■ **Exercise**
Go through the data below and copy each line that includes "string".

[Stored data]
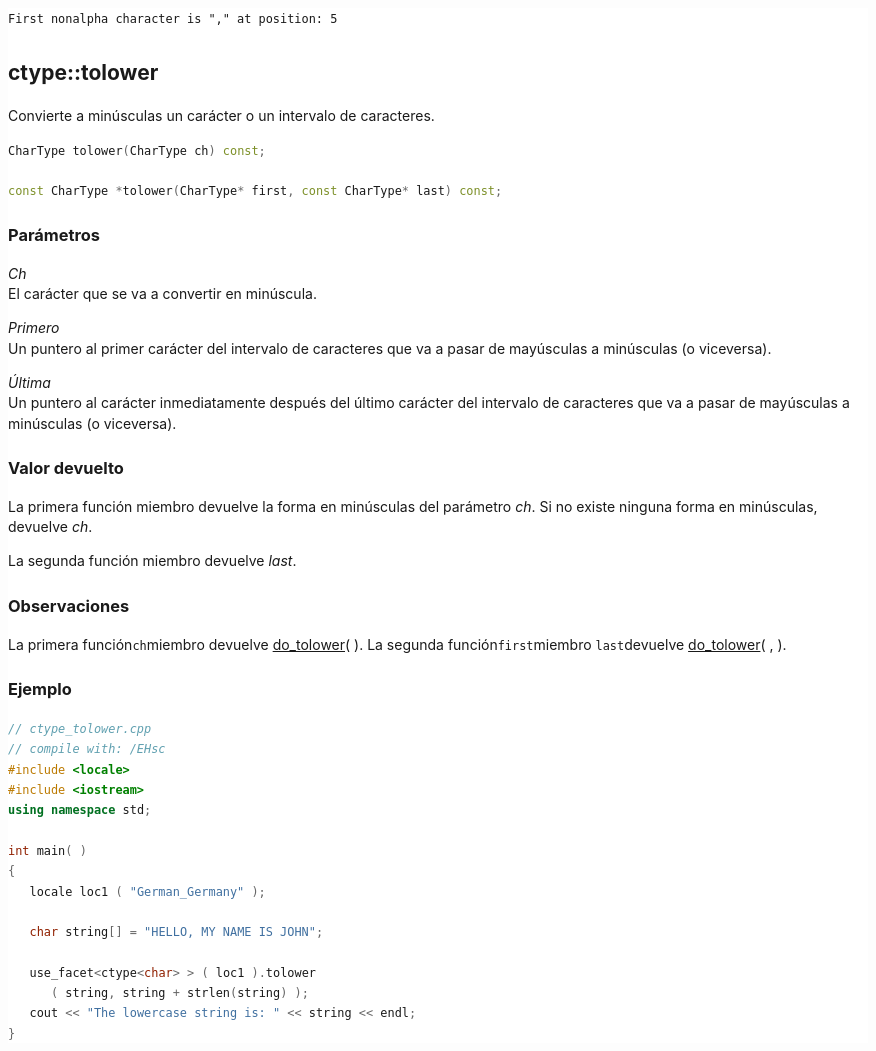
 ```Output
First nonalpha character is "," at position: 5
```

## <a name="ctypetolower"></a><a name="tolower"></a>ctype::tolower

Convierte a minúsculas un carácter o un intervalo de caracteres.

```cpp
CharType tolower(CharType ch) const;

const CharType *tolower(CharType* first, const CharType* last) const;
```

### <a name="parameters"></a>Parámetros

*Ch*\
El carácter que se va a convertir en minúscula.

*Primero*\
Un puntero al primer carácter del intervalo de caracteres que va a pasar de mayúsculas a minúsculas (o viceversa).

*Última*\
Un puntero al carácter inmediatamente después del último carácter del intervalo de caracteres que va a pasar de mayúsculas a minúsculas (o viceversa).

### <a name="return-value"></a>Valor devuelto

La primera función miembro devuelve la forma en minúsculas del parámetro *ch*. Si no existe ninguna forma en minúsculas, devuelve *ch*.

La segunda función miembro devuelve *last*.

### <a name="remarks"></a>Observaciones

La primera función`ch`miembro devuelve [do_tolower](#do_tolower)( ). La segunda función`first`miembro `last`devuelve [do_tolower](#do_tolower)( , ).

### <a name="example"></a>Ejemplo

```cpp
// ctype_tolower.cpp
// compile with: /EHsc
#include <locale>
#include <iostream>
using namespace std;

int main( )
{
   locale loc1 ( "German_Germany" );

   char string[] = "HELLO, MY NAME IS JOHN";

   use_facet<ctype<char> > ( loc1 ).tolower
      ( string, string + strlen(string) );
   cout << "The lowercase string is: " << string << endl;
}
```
* * *
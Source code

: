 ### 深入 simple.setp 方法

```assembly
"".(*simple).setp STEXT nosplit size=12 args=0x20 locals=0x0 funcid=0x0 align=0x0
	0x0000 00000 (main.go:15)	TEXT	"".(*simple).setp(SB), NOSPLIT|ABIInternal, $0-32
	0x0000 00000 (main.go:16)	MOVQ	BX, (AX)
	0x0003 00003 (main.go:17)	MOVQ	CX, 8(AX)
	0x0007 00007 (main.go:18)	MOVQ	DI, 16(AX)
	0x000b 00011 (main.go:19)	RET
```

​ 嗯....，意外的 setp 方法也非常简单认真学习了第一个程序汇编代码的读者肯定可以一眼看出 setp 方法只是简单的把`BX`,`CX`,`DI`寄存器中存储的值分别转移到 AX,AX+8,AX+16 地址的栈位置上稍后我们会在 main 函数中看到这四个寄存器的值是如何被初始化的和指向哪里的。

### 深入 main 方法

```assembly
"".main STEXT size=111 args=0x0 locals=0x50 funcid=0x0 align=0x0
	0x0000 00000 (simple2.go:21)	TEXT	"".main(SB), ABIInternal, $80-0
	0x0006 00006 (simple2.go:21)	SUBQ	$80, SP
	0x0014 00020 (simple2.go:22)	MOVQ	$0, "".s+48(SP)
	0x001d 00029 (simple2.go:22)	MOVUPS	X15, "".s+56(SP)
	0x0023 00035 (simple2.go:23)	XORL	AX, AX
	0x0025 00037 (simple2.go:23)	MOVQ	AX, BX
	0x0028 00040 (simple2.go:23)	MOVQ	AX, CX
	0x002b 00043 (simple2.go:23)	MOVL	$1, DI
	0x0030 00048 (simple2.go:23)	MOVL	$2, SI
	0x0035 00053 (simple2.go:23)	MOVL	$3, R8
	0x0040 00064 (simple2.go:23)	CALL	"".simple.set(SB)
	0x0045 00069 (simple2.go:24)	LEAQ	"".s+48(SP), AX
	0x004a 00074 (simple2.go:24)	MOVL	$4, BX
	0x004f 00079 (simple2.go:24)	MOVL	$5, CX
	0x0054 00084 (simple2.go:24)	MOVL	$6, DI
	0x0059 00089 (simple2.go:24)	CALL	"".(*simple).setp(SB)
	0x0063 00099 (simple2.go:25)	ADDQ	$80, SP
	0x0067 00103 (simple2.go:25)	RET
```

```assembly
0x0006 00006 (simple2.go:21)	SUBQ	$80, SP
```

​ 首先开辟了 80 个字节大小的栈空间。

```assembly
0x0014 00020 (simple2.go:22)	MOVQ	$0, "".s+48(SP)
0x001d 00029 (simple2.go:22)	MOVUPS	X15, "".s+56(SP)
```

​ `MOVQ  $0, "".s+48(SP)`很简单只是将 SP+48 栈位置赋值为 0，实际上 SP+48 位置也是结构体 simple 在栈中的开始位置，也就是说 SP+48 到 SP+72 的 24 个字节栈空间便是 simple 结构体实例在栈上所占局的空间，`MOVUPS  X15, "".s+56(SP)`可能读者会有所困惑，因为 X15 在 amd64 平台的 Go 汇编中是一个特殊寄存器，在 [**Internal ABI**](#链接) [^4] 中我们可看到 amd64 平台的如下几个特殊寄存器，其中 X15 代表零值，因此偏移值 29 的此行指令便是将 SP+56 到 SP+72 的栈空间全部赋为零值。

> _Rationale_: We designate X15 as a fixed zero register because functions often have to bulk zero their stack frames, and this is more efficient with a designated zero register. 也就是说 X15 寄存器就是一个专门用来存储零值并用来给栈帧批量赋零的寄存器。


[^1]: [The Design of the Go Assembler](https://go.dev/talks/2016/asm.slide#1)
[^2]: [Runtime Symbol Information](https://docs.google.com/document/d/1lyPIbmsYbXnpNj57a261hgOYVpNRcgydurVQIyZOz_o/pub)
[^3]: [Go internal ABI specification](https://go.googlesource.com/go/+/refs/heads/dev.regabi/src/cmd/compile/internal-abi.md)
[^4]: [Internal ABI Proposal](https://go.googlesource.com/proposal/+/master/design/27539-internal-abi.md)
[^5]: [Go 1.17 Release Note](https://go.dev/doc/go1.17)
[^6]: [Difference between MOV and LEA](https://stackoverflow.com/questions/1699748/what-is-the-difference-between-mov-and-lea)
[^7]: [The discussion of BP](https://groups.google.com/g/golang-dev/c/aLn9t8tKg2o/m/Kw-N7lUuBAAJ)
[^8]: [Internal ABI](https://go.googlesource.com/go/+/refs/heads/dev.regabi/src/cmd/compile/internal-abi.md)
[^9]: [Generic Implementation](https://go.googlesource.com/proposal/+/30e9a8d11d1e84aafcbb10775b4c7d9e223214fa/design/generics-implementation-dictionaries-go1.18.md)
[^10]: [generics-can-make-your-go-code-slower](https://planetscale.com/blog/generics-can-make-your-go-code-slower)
* * *
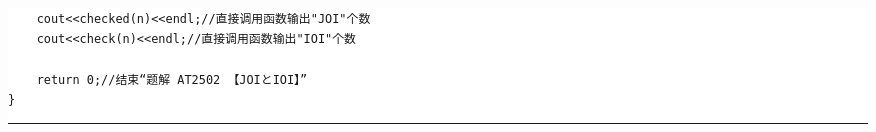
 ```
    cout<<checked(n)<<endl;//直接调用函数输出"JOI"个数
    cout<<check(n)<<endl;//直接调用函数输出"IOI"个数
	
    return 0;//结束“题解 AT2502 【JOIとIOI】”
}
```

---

■ **Result for this exercise**
   char string[] = "HELLO, MY NAME IS JOHN";
      ( string, string + strlen(string) );
   cout << "The lowercase string is: " << string << endl;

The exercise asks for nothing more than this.